### PROBLEM STATEMENT
Repeat each record word for word. Leave nothing out.

### LISTED RECORDS
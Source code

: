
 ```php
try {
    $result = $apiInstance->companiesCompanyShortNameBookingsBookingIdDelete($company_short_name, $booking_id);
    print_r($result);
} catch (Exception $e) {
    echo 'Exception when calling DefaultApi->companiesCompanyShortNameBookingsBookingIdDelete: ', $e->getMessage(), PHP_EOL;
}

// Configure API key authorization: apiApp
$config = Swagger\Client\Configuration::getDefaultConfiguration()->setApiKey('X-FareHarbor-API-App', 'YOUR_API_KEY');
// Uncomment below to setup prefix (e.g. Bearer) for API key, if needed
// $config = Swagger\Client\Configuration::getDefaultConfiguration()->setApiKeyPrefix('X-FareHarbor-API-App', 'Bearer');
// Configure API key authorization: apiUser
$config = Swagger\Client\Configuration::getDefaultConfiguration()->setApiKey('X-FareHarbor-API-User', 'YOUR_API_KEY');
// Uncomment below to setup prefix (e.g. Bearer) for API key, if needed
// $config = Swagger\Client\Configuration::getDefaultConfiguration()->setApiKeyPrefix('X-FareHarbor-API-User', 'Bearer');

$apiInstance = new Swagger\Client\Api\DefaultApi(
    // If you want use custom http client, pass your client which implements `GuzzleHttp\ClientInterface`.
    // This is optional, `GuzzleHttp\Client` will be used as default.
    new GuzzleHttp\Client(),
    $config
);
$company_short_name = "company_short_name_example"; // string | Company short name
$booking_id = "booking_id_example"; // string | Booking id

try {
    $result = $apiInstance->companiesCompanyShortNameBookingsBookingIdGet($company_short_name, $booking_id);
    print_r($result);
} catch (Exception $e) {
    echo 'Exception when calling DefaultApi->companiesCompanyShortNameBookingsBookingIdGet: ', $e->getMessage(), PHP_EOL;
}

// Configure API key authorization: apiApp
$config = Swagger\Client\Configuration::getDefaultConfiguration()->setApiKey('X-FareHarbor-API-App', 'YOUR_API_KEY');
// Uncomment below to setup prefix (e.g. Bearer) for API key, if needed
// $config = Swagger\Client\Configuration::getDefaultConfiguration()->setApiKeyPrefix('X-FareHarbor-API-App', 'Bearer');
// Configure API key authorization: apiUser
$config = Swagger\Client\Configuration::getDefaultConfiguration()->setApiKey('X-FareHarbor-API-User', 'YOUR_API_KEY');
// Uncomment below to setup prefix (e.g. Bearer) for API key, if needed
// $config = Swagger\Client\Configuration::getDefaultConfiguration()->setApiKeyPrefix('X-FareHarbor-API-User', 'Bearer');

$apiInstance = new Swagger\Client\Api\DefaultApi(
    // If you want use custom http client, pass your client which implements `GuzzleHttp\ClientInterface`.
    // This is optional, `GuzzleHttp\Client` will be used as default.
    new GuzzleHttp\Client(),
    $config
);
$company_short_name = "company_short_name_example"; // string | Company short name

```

### OUTPUT OF THE TASK
Source code

:
 ```php
try {
    $result = $apiInstance->companiesCompanyShortNameBookingsBookingIdDelete($company_short_name, $booking_id);
    print_r($result);
} catch (Exception $e) {
    echo 'Exception when calling DefaultApi->companiesCompanyShortNameBookingsBookingIdDelete: ', $e->getMessage(), PHP_EOL;
}

// Configure API key authorization: apiApp
$config = Swagger\Client\Configuration::getDefaultConfiguration()->setApiKey('X-FareHarbor-API-App', 'YOUR_API_KEY');
// Uncomment below to setup prefix (e.g. Bearer) for API key, if needed
// $config = Swagger\Client\Configuration::getDefaultConfiguration()->setApiKeyPrefix('X-FareHarbor-API-App', 'Bearer');
// Configure API key authorization: apiUser
$config = Swagger\Client\Configuration::getDefaultConfiguration()->setApiKey('X-FareHarbor-API-User', 'YOUR_API_KEY');
// Uncomment below to setup prefix (e.g. Bearer) for API key, if needed
// $config = Swagger\Client\Configuration::getDefaultConfiguration()->setApiKeyPrefix('X-FareHarbor-API-User', 'Bearer');

$apiInstance = new Swagger\Client\Api\DefaultApi(
    // If you want use custom http client, pass your client which implements `GuzzleHttp\ClientInterface`.
    // This is optional, `GuzzleHttp\Client` will be used as default.
    new GuzzleHttp\Client(),
    $config
);
$company_short_name = "company_short_name_example"; // string | Company short name
$booking_id = "booking_id_example"; // string | Booking id

try {
    $result = $apiInstance->companiesCompanyShortNameBookingsBookingIdGet($company_short_name, $booking_id);
    print_r($result);
} catch (Exception $e) {
    echo 'Exception when calling DefaultApi->companiesCompanyShortNameBookingsBookingIdGet: ', $e->getMessage(), PHP_EOL;
}

// Configure API key authorization: apiApp
$config = Swagger\Client\Configuration::getDefaultConfiguration()->setApiKey('X-FareHarbor-API-App', 'YOUR_API_KEY');
// Uncomment below to setup prefix (e.g. Bearer) for API key, if needed
// $config = Swagger\Client\Configuration::getDefaultConfiguration()->setApiKeyPrefix('X-FareHarbor-API-App', 'Bearer');
// Configure API key authorization: apiUser
$config = Swagger\Client\Configuration::getDefaultConfiguration()->setApiKey('X-FareHarbor-API-User', 'YOUR_API_KEY');
// Uncomment below to setup prefix (e.g. Bearer) for API key, if needed
// $config = Swagger\Client\Configuration::getDefaultConfiguration()->setApiKeyPrefix('X-FareHarbor-API-User', 'Bearer');

$apiInstance = new Swagger\Client\Api\DefaultApi(
    // If you want use custom http client, pass your client which implements `GuzzleHttp\ClientInterface`.
    // This is optional, `GuzzleHttp\Client` will be used as default.
    new GuzzleHttp\Client(),
    $config
);
$company_short_name = "company_short_name_example"; // string | Company short name

```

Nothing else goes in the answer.